If your employer has a traditional pension plan, check to see if you are covered by the plan and understand how it works. Ask for an individual benefit statement to see what your benefit is worth. Before you change jobs, find out what will happen to your pension benefit. Learn what benefits you may have from a previous employer. Find out if you will be entitled to benefits from your spouse’s plan.

5. Educate yourself about basic investment knowledge.
Educate yourself about the different ways to save your money. Put your savings into different kinds of investments. Learn how diversification and why investing in different places helps your overall rate of savings. Learn about your plan’s investment options and ask questions. Financial security and knowledge go hand in hand.
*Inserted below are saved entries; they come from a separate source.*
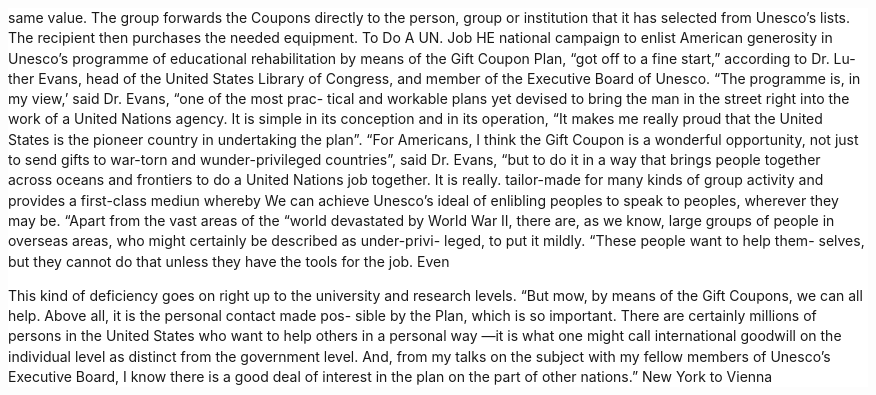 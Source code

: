      
same value. The group forwards 
the Coupons directly to the person, 
group or institution that it has selected 
from Unesco’s lists. The recipient then 
purchases the needed equipment. 
To Do A UN. Job 
HE national campaign to enlist 
American generosity in Unesco’s 
programme of educational rehabilitation 
by means of the Gift Coupon Plan, “got 
off to a fine start,” according to Dr. Lu- 
ther Evans, head of the United States 
Library of Congress, and member of 
the Executive Board of Unesco. 
“The programme is, in my view,’ 
said Dr. Evans, “one of the most prac- 
tical and workable plans yet devised to 
bring the man in the street right into 
the work of a United Nations agency. 
It is simple in its conception and in its 
operation, “It makes me really proud 
that the United States is the pioneer 
country in undertaking the plan”. 
“For Americans, I think the Gift 
Coupon is a wonderful opportunity, 
not just to send gifts to war-torn 
and wunder-privileged countries”, said 
Dr. Evans, “but to do it in a way that 
brings people together across oceans 
and frontiers to do a United Nations job 
together. It is really. tailor-made for 
many kinds of group activity and 
provides a first-class mediun whereby 
We can achieve Unesco’s ideal of 
enlibling peoples to speak to peoples, 
wherever they may be. 
“Apart from the vast areas of the 
“world devastated by World War II, 
there are, as we know, large groups of 
people in overseas areas, who might 
certainly be described as under-privi- 
leged, to put it mildly. 
“These people want to help them- 
selves, but they cannot do that unless 
they have the tools for the job. Even 
 
This kind of deficiency goes on right 
up to the university and research levels. 
“But mow, by means of the Gift 
Coupons, we can all help. Above all, 
it is the personal contact made pos- 
sible by the Plan, which is so important. 
There are certainly millions of persons 
in the United States who want to help 
others in a personal way —it is what 
one might call international goodwill on 
the individual level as distinct from the 
government level. And, from my talks 
on the subject with my fellow members 
of Unesco’s Executive Board, I know 
there is a good deal of interest in the 
plan on the part of other nations.” 
New York to Vienna 
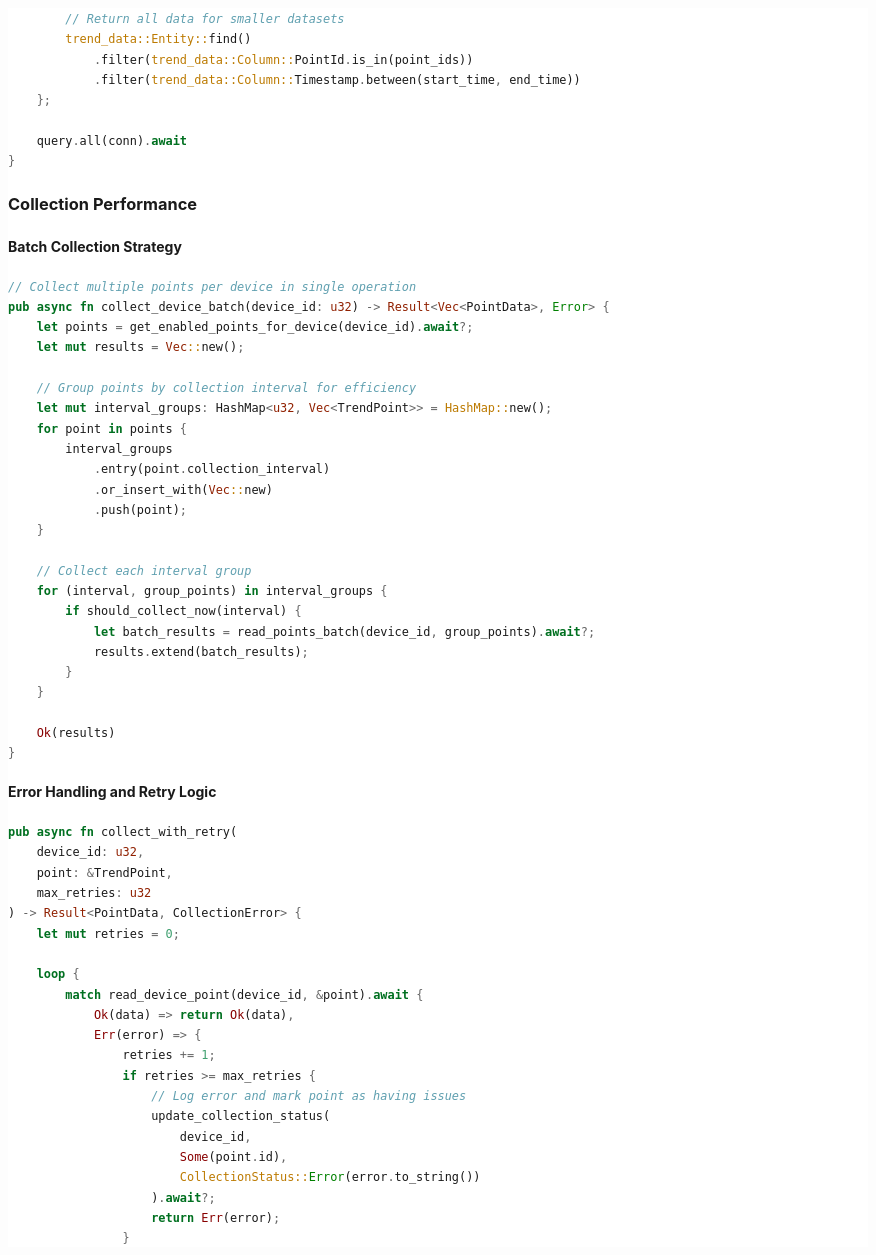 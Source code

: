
 ```rust
        // Return all data for smaller datasets
        trend_data::Entity::find()
            .filter(trend_data::Column::PointId.is_in(point_ids))
            .filter(trend_data::Column::Timestamp.between(start_time, end_time))
    };

    query.all(conn).await
}
```

### Collection Performance

#### Batch Collection Strategy
```rust
// Collect multiple points per device in single operation
pub async fn collect_device_batch(device_id: u32) -> Result<Vec<PointData>, Error> {
    let points = get_enabled_points_for_device(device_id).await?;
    let mut results = Vec::new();

    // Group points by collection interval for efficiency
    let mut interval_groups: HashMap<u32, Vec<TrendPoint>> = HashMap::new();
    for point in points {
        interval_groups
            .entry(point.collection_interval)
            .or_insert_with(Vec::new)
            .push(point);
    }

    // Collect each interval group
    for (interval, group_points) in interval_groups {
        if should_collect_now(interval) {
            let batch_results = read_points_batch(device_id, group_points).await?;
            results.extend(batch_results);
        }
    }

    Ok(results)
}
```

#### Error Handling and Retry Logic
```rust
pub async fn collect_with_retry(
    device_id: u32,
    point: &TrendPoint,
    max_retries: u32
) -> Result<PointData, CollectionError> {
    let mut retries = 0;

    loop {
        match read_device_point(device_id, &point).await {
            Ok(data) => return Ok(data),
            Err(error) => {
                retries += 1;
                if retries >= max_retries {
                    // Log error and mark point as having issues
                    update_collection_status(
                        device_id,
                        Some(point.id),
                        CollectionStatus::Error(error.to_string())
                    ).await?;
                    return Err(error);
                }
```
6. Do not touch your retirement savings.
If you withdraw from your savings early you will lose your principle, interest, and it's compounding power. You may even incur tax penalties for an early withdrawal.

7. Put money into an Individual Retirement Plan.
You can put up to $5000 per year into an IRA, when you are 50 or older you can put even more. When you open an IRA, you have two options – a traditional IRA or a Roth IRA. The tax treatment of your contributions and withdrawals will depend on which option you select. Also, the after-tax value of your withdrawal will depend on inflation and the type of IRA you choose. IRAs can provide an easy way to save. You can set it up so that an amount is automatically deducted from your checking or savings account and deposited in the IRA.

8. Find out about your future Social Security benefits.
Social Security pays benefits that are on average equal to about 40 percent of what you earned before retirement. You should receive a Social Security Statement each year that gives you an estimate of how much your benefit will be and when you can receive it. For more information, visit the Social Security Administration’s Web site or call 1.800.772.1213.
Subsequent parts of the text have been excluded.